Unless otherwise indicated, the phrases “uniform mixing” or “uniformly mixed” means that the majority of particles are coated with at least some dispersing agent.
Unless otherwise indicated, “functionally useful fast dispersion” means that an individual consumer is able to rapidly, in seconds, disperse the cocoa powder in the aqueous media without lumping by stirring with gentle shaking or a conventional stirring device such as a spoon or plastic rod.
Background references disclosing cocoa technology include, for example, Industrial Chocolate Manufacture and Use, 2nd Ed., Ed. S. T. Beckett, Blackie Academic, 1994; and Chocolate, Cocoa, and Confectionery: Science and Technology, 3rd Ed., B. Minifie, Van Nostrand, 1989. For example, these references discuss methods for converting raw cocoa products into cocoa mass and cocoa liquor.
A liquor extraction process can be carried out with liquid solvent, wherein the solvent is either a liquid or gas at room temperature and pressure (RTP). Liquid solvents at RTP include C6–C8 saturated alkanes such as, for example, hexane, including n-hexane and all isomers thereof (e.g., isohexane). If the solvent is a gas at RTP, the solvent is liquefied before extraction.
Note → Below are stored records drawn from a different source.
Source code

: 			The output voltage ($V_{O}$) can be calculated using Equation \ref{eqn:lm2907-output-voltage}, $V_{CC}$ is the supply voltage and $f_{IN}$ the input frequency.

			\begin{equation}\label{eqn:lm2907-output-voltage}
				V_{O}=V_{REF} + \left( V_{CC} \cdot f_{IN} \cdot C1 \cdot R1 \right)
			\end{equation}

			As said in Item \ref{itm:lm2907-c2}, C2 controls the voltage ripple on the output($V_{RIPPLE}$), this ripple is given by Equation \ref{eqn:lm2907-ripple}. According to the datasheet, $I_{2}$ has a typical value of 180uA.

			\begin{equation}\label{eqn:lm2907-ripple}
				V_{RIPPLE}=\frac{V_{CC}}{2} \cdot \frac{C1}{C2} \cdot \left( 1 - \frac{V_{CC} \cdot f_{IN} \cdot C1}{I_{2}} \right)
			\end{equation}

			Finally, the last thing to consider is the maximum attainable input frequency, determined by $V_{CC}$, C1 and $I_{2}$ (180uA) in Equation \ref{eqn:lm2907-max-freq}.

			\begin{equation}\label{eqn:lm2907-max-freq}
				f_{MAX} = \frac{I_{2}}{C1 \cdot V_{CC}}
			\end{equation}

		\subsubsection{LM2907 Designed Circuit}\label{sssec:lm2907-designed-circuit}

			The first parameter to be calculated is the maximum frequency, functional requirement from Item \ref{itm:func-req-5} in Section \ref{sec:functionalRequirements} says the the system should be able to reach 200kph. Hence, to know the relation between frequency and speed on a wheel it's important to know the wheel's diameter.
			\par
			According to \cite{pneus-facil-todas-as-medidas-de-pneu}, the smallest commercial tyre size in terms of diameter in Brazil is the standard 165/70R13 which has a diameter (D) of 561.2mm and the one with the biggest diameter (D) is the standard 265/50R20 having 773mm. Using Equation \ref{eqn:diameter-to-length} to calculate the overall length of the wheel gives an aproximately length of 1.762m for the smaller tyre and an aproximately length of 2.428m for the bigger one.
The liquefied solvent can be, for example, saturated hydrocarbons including propane, butane, pentane, and all isomers thereof including n-butane, isobutane, n-propane, n-pentane, and isopentane. For example, the solvent can comprise at least 90% by wt. butane. Solvent molecular weight can be below 75. In addition, organic solvents such as, for example, esters and ketones and other oxygenated solvents can be used such as, for example, ethyl acetate.
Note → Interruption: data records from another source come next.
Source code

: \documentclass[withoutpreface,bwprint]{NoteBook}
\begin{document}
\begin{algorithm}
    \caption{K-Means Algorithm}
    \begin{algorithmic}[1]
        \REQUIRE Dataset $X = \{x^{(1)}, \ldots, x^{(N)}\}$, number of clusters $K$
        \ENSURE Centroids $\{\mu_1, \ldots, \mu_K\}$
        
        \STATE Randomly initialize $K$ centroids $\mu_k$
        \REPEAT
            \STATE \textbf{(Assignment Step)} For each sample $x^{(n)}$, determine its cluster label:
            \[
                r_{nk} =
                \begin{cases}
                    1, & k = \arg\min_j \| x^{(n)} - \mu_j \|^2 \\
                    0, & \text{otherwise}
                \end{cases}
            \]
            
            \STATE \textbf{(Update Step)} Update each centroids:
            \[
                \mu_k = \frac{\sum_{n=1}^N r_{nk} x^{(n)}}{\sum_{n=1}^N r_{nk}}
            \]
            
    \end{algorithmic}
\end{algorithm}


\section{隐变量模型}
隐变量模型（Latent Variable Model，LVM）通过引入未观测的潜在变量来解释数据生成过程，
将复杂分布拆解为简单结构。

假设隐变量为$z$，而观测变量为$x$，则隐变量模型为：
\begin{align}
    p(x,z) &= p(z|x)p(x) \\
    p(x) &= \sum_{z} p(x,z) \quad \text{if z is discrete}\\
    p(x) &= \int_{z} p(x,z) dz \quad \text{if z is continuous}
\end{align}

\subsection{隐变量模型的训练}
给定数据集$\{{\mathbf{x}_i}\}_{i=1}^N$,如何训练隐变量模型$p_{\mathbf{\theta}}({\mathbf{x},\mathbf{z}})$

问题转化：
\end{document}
Multiple references disclose liquefied gas extraction of cocoa liquor to separate cocoa butter from cocoa powder including, for example, U.S. Pat. Nos. 6,066,350; 6,361,814; and U.S. Patent Application Publication 2002/0006459 A1. These three references are incorporated herein by reference. The cocoa mass can be alkalized or non-alkalized depending on the desired application.
Conventional cocoa liquor particle sizes and distributions can be used, although relatively fine particle sizes are generally better such as, for example, mean particle sizes of about 7 microns to about 12 microns. More finely ground particle sizes can be generally useful for preparing cocoa powders having less than 1 wt. % remaining cocoa butter. In general, the particle size of the cocoa powder can be determined by the particle size of the cocoa liquor. Particle size distribution can be controlled to minimize formation of large particles and to avoid a gritty feel in the cocoa powder. Typically, 99.5% of the particles should pass through a 200 mesh screen, which means that the particles are smaller than 75 microns. Particle size distribution can be measured by methods known in the art including use of a laser defraction analyzer wherein cocoa liquor is suspended and sonicated in soybean oil in a container and then circulated over the cuvet/vial at an instrument detector. Measurements can be carried out with a Sympatec Helos-KA instrument using a low focal length lens (100 mm) when the cocoa particles consist mainly of fines. A typical cocoa powder has a steep bell-shaped curve with a mean size centered between 7–12 microns, and particle “tails” down to 0.1 micron and above 75 micron. Cocoa particle size distribution depends on parameters including grinding (e.g. combination of blade, stone, and ball mills), residence time, screening, and scalping and recycling of “overs.”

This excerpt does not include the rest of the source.